Stored data
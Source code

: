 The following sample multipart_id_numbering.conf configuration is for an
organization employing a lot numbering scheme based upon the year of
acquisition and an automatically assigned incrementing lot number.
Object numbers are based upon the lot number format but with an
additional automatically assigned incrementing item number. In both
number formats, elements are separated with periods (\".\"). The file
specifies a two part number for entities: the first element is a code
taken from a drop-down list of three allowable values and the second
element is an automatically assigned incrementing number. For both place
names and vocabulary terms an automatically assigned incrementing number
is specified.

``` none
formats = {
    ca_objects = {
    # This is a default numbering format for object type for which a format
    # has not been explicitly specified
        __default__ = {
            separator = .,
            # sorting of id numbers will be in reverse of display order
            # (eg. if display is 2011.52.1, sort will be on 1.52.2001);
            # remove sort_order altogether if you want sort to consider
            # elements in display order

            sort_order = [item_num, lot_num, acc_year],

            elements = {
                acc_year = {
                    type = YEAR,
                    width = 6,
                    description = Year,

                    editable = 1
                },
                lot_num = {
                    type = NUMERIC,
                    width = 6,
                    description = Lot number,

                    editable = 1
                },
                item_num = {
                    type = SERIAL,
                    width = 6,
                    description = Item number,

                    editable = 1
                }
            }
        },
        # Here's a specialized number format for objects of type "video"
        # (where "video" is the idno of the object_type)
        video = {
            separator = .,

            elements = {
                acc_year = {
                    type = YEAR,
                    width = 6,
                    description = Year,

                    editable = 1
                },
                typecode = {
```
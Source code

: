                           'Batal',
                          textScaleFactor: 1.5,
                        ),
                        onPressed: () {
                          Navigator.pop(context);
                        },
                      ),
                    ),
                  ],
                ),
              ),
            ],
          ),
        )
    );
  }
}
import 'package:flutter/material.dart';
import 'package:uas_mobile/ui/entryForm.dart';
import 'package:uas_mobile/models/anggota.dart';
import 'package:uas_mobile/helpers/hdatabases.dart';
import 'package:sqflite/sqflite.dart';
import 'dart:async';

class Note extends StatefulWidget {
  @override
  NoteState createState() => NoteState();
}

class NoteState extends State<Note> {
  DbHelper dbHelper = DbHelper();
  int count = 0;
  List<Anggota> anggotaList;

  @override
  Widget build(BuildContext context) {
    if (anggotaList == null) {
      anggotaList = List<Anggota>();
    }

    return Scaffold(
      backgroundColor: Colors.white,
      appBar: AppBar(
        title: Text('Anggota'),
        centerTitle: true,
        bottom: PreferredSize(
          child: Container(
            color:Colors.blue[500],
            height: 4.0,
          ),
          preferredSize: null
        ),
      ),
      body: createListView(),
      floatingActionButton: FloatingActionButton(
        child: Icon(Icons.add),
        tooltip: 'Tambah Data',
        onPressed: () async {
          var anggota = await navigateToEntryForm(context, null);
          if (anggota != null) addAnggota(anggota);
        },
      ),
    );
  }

**WHAT THE EXERCISE ASKS**
Once the line with "if (anggotaList == null)" is found, transcribe it and each line after it through the final line of the entries, exactly and only.

**RESPONSE TO THIS EXERCISE**
    if (anggotaList == null) {
      anggotaList = List<Anggota>();
    }

    return Scaffold(
      backgroundColor: Colors.white,
      appBar: AppBar(
        title: Text('Anggota'),
        centerTitle: true,
        bottom: PreferredSize(
          child: Container(
            color:Colors.blue[500],
            height: 4.0,
          ),
          preferredSize: null
        ),
      ),
      body: createListView(),
      floatingActionButton: FloatingActionButton(
        child: Icon(Icons.add),
        tooltip: 'Tambah Data',
        onPressed: () async {
          var anggota = await navigateToEntryForm(context, null);
          if (anggota != null) addAnggota(anggota);
        },
      ),
    );
  }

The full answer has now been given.